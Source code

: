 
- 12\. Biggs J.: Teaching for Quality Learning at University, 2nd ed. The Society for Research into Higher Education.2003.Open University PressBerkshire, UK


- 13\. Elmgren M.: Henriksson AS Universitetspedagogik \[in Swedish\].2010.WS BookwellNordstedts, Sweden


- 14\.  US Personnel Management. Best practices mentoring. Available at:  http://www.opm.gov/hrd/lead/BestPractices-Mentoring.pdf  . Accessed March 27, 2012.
______________________________
REQUIRED ACTION ::
Write each line of the data above out again without altering a word.

TASK RESULT ::
Source code

: 
- 12\. Biggs J.: Teaching for Quality Learning at University, 2nd ed. The Society for Research into Higher Education.2003.Open University PressBerkshire, UK


- 13\. Elmgren M.: Henriksson AS Universitetspedagogik \[in Swedish\].2010.WS BookwellNordstedts, Sweden


- 14\.  US Personnel Management. Best practices mentoring. Available at:  http://www.opm.gov/hrd/lead/BestPractices-Mentoring.pdf  . Accessed March 27, 2012.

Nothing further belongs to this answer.